*Required action*
Every line in the records below between the one holding "- HTTP状态码主要分为5" and the one holding "- 常见的主要有：200：服", inclusive, is to be set down exactly; all other lines are to be left out.

Dataset entries Start Marker

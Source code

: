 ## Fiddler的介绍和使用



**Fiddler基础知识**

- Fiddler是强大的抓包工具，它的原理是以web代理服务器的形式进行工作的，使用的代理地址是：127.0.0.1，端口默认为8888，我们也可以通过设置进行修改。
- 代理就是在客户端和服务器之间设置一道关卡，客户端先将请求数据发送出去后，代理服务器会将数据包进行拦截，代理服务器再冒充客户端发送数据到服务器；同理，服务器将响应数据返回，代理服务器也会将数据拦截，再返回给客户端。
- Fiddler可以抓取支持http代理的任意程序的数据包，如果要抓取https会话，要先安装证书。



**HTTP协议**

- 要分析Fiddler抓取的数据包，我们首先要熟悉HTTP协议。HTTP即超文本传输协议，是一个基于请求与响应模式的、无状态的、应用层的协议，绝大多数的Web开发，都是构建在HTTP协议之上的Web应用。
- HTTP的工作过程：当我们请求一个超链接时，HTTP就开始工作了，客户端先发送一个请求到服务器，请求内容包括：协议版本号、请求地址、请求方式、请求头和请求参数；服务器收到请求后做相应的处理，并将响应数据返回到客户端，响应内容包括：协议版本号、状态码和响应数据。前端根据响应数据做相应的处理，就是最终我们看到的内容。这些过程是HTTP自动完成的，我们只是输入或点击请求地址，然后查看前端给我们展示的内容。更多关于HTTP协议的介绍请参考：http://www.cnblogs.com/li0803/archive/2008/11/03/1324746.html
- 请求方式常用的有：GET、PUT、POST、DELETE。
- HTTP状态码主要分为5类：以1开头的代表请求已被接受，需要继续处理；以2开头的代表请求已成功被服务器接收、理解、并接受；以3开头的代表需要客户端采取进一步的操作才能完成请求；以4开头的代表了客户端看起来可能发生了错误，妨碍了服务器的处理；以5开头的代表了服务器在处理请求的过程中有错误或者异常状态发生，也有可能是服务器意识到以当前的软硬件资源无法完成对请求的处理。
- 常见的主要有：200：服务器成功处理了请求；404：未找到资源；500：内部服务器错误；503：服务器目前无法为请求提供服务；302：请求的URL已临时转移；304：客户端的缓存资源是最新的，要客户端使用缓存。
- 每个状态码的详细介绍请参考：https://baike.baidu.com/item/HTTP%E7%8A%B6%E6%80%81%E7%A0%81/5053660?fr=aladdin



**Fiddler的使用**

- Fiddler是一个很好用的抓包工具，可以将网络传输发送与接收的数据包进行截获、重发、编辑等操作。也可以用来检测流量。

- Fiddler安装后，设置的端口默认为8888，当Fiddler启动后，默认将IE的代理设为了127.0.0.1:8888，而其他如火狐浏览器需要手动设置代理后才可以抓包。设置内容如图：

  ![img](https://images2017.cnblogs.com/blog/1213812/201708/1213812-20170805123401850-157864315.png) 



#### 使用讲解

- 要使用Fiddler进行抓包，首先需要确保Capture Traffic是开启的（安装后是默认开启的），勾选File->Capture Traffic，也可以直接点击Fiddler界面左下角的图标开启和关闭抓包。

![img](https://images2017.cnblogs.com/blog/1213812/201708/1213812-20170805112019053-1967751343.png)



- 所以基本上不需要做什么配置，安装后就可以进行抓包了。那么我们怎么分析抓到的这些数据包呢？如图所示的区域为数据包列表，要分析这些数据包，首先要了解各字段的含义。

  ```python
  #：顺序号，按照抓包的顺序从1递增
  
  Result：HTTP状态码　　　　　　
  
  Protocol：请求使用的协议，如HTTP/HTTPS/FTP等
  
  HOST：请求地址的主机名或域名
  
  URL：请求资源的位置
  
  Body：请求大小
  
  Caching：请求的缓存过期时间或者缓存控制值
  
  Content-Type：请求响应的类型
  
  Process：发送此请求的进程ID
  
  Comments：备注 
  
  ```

Dataset entries End Marker

*Result*
- HTTP状态码主要分为5类：以1开头的代表请求已被接受，需要继续处理；以2开头的代表请求已成功被服务器接收、理解、并接受；以3开头的代表需要客户端采取进一步的操作才能完成请求；以4开头的代表了客户端看起来可能发生了错误，妨碍了服务器的处理；以5开头的代表了服务器在处理请求的过程中有错误或者异常状态发生，也有可能是服务器意识到以当前的软硬件资源无法完成对请求的处理。
- 常见的主要有：200：服务器成功处理了请求；404：未找到资源；500：内部服务器错误；503：服务器目前无法为请求提供服务；302：请求的URL已临时转移；304：客户端的缓存资源是最新的，要客户端使用缓存。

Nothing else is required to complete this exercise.